* Problem to work on:
Leave out all lines before the one containing "The exact order", and copy that line and all the rest below it exactly.

* Material to process:
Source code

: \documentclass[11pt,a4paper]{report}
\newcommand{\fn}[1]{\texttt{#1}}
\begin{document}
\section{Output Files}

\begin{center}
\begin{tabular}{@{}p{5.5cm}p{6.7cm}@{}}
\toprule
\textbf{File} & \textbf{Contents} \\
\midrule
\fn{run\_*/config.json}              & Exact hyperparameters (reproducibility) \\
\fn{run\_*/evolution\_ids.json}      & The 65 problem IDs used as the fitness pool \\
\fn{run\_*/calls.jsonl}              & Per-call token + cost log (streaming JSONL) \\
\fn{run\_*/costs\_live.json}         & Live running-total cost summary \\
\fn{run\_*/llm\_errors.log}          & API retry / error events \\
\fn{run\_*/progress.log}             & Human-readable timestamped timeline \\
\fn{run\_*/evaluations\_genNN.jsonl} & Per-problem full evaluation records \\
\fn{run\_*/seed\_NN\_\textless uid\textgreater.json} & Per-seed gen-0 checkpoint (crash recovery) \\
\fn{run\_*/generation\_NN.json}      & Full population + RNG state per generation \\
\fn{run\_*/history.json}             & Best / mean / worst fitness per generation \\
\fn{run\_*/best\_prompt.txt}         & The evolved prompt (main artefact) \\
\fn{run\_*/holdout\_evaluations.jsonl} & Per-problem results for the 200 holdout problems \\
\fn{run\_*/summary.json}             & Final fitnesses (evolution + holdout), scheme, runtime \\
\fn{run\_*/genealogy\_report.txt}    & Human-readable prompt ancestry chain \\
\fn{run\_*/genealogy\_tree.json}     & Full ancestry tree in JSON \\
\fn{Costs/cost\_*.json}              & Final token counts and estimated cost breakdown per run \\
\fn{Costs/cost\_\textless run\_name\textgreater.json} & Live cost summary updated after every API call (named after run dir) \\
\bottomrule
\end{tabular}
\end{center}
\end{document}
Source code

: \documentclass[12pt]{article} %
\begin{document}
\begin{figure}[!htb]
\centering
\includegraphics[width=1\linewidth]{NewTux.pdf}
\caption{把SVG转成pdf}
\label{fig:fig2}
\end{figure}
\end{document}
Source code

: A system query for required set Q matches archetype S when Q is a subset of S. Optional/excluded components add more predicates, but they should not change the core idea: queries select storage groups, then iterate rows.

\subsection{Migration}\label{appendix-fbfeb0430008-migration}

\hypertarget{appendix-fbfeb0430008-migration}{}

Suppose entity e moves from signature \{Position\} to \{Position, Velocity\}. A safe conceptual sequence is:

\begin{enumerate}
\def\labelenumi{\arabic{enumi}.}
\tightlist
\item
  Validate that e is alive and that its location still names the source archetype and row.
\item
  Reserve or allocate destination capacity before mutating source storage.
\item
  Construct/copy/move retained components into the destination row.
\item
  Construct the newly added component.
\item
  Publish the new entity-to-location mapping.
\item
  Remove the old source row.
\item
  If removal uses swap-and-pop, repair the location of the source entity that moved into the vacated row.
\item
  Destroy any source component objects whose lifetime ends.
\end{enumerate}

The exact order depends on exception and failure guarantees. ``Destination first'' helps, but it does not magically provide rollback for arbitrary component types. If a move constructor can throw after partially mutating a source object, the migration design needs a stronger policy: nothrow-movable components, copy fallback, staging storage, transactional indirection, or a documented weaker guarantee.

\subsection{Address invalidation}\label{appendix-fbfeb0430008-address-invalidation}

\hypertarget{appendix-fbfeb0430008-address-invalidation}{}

* Solution to this task:
The exact order depends on exception and failure guarantees. ``Destination first'' helps, but it does not magically provide rollback for arbitrary component types. If a move constructor can throw after partially mutating a source object, the migration design needs a stronger policy: nothrow-movable components, copy fallback, staging storage, transactional indirection, or a documented weaker guarantee.

\subsection{Address invalidation}\label{appendix-fbfeb0430008-address-invalidation}

\hypertarget{appendix-fbfeb0430008-address-invalidation}{}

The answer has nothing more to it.